On Thu, 2009-06-04 at 14:10 -0700, Eric Shubert wrote:

> Yes, any distro can certainly be configured as a firewall.
> 
> The primary advantage I see in using a "firewall distro" is that it's 
> just plain easier, meaning that you don't need as high a level of 
> expertise in order to make it work. Personally, I'd rather let the 
> people who do IPCop worry about the intricacies of iptables and other 
> aspects of firewall functionality (i.e. VPNs). There's also less of a 
> chance of me screwing something up that way. Using a tailored distro is 
> a way to leverage OPK (Other People's Knowledge). Why re-invent the 
> wheel?

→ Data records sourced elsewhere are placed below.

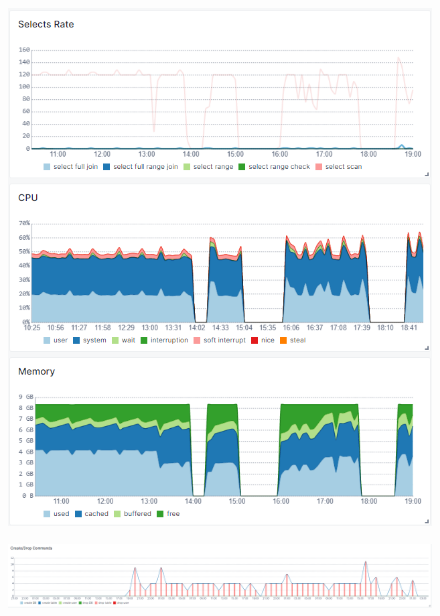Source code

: \begin{figure}
    \centering
    \includegraphics[width=\textwidth]{figures/mysql_performance.png}
    \caption{}
    \label{fig:mysql_performance}
\end{figure}

\begin{figure}
    \centering
    \includegraphics[width=\textwidth]{figures/mysql_create_drop.png}
    \caption{}
    \label{fig:mysql_create_drop}
\end{figure}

Then again, if you're comfortable and proficient with iptables 
> and OpenVPN (or IPSec or whatever), I expect you'd be perfectly 
> comfortable "rolling your own".


I see where you're coming from on that but for some reason (probably
because I don't really know what I'm talking about) running a specialty
distro like IPCop with a web interface and potentially outdated packages
just seems like it would open the door for all sorts of security issues
to me, the same reason I don't like to use LFS, it's hard to stay on
updates.  Anybody who understands the security aspects better than I do
have an opinion on the security implications of running IPCop, pfsense,
ect. vs making your own router from Debian, Gentoo, ect?